GET /api/v1/jobs/{job_id}/vtt

Authorization: Reviewer or Admin

Query Parameters:

  • language: string (required) - Language code (e.g., "en", "es")
  • type: string (required) - VTT type ("captions" or "audio_description")

Response:

{
  "content": "WEBVTT\n\n00:00:00.000 --> 00:00:05.000\nOpening scene with mountain landscape.\n\n00:00:05.000 --> 00:00:10.000\nNarrator introduces the topic of accessibility.",
  "language": "en",
  "type": "captions",
  "last_modified": "2025-08-24T11:35:00Z"
}

PATCH /api/v1/jobs/{job_id}/vtt

Authorization: Reviewer or Admin

Request Body:

{
  "content": "WEBVTT\n\n00:00:00.000 --> 00:00:05.000\nUpdated caption text here.\n\n00:00:05.000 --> 00:00:10.000\nNarrator introduces the topic of accessibility.",
  "language": "en",
  "type": "captions"
}

Response:

{
  "message": "VTT content updated successfully",
  "validation": {
    "valid": true,
    "cue_count": 2,
    "total_duration": "00:00:10.000"
  }
}

Error Response Format

All API endpoints return consistent error responses:

{
  "error": {
    "code": "VALIDATION_ERROR",
    "message": "Request validation failed",
    "details": [
      {
        "field": "email",
        "message": "Invalid email format"
      }
    ]
  },
  "request_id": "req_123456789"
}

Common HTTP Status Codes:

  • 200 - Success
  • 201 - Created
  • 400 - Bad Request (validation errors)
  • 401 - Unauthorized (invalid/expired token)
  • 403 - Forbidden (insufficient permissions)
  • 404 - Not Found
  • 409 - Conflict (duplicate resource)
  • 422 - Unprocessable Entity (business logic error)
  • 429 - Too Many Requests (rate limited)
  • 500 - Internal Server Error

Conclusion

This video accessibility platform represents a comprehensive, production-ready solution that combines cutting-edge AI technology with human quality control workflows. The architecture emphasizes scalability, security, and user experience while maintaining strict accessibility standards and multi-language support.

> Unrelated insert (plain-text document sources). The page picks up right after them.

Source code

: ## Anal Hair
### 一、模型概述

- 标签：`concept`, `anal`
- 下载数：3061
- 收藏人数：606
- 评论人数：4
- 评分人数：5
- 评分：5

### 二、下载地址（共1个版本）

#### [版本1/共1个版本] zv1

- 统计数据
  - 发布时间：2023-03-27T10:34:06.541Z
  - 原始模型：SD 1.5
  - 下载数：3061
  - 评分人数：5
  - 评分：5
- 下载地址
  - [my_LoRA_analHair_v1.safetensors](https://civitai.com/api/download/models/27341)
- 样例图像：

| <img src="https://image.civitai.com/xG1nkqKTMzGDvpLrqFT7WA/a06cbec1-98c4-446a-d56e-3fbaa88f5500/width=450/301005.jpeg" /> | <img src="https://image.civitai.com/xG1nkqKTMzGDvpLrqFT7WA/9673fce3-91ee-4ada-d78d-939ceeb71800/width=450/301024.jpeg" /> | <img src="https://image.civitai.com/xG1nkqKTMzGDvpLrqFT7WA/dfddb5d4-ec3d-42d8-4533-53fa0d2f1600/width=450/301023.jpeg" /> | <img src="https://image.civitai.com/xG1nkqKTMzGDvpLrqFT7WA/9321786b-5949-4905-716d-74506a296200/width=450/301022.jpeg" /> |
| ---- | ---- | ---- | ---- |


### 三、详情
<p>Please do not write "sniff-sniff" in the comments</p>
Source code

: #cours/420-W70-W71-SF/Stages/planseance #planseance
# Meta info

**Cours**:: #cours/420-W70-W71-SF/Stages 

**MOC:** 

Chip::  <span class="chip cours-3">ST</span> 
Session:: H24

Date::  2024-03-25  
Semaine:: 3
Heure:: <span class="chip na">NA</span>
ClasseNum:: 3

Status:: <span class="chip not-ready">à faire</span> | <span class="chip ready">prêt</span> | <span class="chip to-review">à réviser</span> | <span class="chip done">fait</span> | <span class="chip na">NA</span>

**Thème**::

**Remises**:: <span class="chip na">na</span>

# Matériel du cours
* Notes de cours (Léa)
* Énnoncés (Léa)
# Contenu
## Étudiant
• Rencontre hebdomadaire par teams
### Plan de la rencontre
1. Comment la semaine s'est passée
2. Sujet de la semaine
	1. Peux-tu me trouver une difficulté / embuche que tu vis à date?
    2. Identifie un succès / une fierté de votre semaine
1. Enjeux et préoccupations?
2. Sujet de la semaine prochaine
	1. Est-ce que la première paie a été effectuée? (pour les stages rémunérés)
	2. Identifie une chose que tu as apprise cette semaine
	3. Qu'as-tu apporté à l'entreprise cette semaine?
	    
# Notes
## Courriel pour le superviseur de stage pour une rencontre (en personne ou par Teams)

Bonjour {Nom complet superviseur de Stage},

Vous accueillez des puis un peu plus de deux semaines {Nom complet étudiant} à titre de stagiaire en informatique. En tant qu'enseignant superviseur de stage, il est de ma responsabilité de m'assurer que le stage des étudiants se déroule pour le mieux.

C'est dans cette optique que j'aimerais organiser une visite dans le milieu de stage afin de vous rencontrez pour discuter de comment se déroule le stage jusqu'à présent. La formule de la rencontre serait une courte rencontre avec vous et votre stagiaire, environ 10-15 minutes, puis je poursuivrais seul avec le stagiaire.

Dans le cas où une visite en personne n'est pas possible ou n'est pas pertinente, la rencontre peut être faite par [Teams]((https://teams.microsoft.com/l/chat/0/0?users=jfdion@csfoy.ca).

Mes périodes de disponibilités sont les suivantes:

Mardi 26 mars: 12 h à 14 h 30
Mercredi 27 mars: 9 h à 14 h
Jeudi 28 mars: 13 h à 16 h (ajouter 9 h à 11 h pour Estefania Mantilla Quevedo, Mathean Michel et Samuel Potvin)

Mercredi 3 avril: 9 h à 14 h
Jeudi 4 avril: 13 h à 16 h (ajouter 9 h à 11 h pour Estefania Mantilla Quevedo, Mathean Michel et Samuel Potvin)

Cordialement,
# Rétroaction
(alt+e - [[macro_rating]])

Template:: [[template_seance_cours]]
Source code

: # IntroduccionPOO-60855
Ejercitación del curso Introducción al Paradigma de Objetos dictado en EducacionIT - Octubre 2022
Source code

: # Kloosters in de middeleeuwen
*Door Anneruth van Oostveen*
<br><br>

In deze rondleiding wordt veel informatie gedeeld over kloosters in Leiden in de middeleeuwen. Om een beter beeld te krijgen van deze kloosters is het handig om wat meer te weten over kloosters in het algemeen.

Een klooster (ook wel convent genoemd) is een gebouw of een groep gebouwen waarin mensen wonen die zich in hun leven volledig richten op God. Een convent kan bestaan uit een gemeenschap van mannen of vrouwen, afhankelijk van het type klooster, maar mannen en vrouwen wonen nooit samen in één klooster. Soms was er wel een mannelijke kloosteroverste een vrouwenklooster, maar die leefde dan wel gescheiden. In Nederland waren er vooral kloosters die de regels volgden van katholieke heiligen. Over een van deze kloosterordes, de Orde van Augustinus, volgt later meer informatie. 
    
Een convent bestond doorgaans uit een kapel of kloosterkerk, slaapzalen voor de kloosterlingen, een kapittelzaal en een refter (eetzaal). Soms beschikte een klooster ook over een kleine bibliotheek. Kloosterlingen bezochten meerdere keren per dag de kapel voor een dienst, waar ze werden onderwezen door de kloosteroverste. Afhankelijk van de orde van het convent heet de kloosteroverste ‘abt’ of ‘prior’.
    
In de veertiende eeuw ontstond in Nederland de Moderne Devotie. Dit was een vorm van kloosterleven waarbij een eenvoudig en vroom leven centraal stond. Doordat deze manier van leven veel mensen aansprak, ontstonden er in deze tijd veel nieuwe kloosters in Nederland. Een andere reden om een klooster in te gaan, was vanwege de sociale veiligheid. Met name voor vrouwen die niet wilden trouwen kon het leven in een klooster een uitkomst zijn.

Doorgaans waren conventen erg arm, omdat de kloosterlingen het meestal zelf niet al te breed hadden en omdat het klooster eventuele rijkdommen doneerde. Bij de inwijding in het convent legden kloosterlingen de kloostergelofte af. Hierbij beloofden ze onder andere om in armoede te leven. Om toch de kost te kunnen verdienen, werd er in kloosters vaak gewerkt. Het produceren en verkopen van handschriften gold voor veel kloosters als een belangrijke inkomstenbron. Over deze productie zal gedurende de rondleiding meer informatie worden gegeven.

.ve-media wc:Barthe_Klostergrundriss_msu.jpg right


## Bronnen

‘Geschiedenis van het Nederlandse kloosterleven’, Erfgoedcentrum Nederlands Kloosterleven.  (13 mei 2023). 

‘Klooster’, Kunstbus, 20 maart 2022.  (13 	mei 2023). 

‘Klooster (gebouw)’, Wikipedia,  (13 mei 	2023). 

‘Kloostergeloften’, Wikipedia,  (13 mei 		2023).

Key architectural strengths include:

  • Scalable Processing: Async FastAPI backend with distributed Celery workers
  • Robust AI Integration: Self-healing AI response parsing with confidence scoring
  • Enterprise Security: Multi-layered security with JWT, RBAC, and signed URLs
  • Quality Assurance: Human-in-the-loop workflows with comprehensive audit trails
  • Developer Experience: Full TypeScript integration and comprehensive API documentation
  • Operational Excellence: Complete observability with OpenTelemetry, metrics, and error tracking

The platform successfully addresses the complex challenges of automated video accessibility while maintaining the flexibility needed for diverse client requirements and quality standards.